Il n’y a personne en France, en 2018, qui ne puisse se vanter d’avoir manifesté récemment sans avoir eu le goût âpre et brûlant en bouche des gaz lacrymogènes. La « Génération Macron » est une « Génération CS », et nous, photographes, en sommes les témoins. Car dans un pays où l’on envoie la Brigade Anti-Criminalité (BAC) encadrer des manifestations syndicales, un seul constat semble s’imposer, lourd de toute sa gravité : se mobiliser est devenu un crime, en témoigner fait maintenant de nous des complices. Sans aucune comparaison possible tant le degré de violence à l’encontre des manifestant.es est élevé, les Journalistes Reporters d’Images (JRI), spécialement les indépendant.es, sont victimes d’une intimidation policière systématisée. Contrôles d’identité, confiscation de matériel de protection (ce qui empêche par exemple de montrer ce qui se passe sous les épais nuages de gaz), insultes infondées… C’est le lot quotidien de celles et ceux qui cherchent à montrer ce qui se passe dans les rues.
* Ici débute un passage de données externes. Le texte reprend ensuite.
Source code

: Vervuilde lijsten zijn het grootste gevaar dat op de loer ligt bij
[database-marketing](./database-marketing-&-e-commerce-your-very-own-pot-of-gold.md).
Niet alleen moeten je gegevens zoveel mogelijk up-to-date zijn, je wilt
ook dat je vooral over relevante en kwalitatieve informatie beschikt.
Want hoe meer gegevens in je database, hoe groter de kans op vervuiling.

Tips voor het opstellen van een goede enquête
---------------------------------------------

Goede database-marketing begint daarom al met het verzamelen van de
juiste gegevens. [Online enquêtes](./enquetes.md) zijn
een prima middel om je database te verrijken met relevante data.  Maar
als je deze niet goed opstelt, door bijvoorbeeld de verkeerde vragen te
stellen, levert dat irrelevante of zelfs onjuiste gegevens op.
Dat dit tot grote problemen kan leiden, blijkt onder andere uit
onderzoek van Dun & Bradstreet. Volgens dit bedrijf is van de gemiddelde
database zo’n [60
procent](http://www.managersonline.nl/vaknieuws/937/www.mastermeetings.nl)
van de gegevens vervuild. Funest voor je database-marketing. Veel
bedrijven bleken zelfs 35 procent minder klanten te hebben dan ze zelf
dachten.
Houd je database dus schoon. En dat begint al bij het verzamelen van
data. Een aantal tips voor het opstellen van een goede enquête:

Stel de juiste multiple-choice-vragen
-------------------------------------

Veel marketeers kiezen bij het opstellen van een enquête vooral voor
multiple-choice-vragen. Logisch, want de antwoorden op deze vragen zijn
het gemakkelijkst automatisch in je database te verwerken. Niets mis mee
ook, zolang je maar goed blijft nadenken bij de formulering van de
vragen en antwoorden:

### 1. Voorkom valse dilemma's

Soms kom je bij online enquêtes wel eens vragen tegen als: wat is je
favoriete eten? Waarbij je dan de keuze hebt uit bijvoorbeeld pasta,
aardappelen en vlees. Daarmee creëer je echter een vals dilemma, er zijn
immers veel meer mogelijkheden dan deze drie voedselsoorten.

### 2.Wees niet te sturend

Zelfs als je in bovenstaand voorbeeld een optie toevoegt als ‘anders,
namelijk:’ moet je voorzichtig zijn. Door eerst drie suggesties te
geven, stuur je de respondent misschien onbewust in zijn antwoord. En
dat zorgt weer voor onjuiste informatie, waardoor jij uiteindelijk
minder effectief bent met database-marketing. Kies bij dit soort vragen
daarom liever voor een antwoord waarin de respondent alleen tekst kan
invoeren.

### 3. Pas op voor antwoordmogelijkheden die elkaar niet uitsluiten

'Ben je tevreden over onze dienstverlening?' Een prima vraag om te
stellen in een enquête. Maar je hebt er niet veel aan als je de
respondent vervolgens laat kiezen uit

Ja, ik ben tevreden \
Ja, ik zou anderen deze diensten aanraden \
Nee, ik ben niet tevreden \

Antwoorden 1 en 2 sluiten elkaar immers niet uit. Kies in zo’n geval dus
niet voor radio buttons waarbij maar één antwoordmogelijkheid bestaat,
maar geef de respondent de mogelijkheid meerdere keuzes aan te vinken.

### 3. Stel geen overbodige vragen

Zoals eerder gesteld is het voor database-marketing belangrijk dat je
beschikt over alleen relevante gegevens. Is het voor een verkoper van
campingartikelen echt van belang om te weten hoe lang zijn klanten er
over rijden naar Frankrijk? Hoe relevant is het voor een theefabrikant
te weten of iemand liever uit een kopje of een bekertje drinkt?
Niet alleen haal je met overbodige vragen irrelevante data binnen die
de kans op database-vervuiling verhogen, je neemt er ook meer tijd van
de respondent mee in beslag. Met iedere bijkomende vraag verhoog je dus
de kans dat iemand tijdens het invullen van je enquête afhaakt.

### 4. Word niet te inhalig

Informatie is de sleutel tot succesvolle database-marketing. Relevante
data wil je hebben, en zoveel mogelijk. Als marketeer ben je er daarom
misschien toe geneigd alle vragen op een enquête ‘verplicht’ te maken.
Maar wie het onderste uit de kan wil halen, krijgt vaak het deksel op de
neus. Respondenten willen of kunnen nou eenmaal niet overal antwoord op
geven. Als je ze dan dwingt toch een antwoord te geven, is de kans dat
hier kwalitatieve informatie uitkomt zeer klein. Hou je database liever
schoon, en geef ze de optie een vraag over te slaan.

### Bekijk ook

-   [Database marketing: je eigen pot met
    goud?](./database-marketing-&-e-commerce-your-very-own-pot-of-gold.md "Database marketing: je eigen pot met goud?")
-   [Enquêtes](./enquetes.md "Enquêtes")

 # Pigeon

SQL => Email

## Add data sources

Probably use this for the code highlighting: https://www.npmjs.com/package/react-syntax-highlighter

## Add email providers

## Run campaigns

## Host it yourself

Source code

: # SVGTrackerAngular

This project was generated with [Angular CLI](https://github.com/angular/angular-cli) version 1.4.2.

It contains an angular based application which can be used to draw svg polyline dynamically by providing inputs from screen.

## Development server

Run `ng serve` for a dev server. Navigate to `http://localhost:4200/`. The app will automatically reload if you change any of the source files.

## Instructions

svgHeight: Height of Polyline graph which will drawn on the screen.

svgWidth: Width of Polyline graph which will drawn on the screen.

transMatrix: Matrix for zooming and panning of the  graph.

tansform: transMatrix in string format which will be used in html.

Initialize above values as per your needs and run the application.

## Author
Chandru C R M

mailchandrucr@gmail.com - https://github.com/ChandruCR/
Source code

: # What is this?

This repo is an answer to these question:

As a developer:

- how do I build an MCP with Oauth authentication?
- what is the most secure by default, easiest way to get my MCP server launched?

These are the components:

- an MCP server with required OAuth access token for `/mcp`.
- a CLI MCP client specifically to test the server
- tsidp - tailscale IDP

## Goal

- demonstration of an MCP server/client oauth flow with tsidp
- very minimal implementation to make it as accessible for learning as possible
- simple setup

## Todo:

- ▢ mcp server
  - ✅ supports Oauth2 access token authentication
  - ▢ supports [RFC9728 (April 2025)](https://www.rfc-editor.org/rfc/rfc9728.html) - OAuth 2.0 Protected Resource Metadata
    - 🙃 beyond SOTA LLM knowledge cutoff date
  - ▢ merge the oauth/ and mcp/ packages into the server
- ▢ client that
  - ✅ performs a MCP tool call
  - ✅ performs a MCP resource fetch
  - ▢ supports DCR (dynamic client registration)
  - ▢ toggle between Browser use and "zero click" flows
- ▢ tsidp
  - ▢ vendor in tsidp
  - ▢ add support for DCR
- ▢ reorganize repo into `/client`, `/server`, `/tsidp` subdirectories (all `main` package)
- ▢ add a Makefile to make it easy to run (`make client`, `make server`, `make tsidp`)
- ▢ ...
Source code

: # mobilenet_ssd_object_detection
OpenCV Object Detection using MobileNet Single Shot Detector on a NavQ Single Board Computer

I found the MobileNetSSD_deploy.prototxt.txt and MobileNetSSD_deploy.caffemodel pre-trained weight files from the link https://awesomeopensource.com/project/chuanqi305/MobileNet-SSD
Et si les forces de l’ordre sont capables d’infliger de telles entraves au travail de celles et ceux qui témoignent, que déduire alors de ce qui est infligé à celles et ceux qui luttent ? La liberté d’expression est indissociable de la liberté de la presse, et l’une sans l’autre est incomplète. Il n’y a pas de liberté d’expression là où les journalistes sont muselé.es. Il n’y a pas de liberté de la presse quand la contestation y est absente. En France, et ce depuis 1881, la profession de journaliste n’est pas règlementée, dans le but initial de garantir sa liberté. Pas donc besoin de « carte de presse » (dont ne disposent que 50% des photographes de presse, via leur activité salariale principalement), il n’y a dès lors rien qui ne puisse justifier cette garde-à-vue de Stuv.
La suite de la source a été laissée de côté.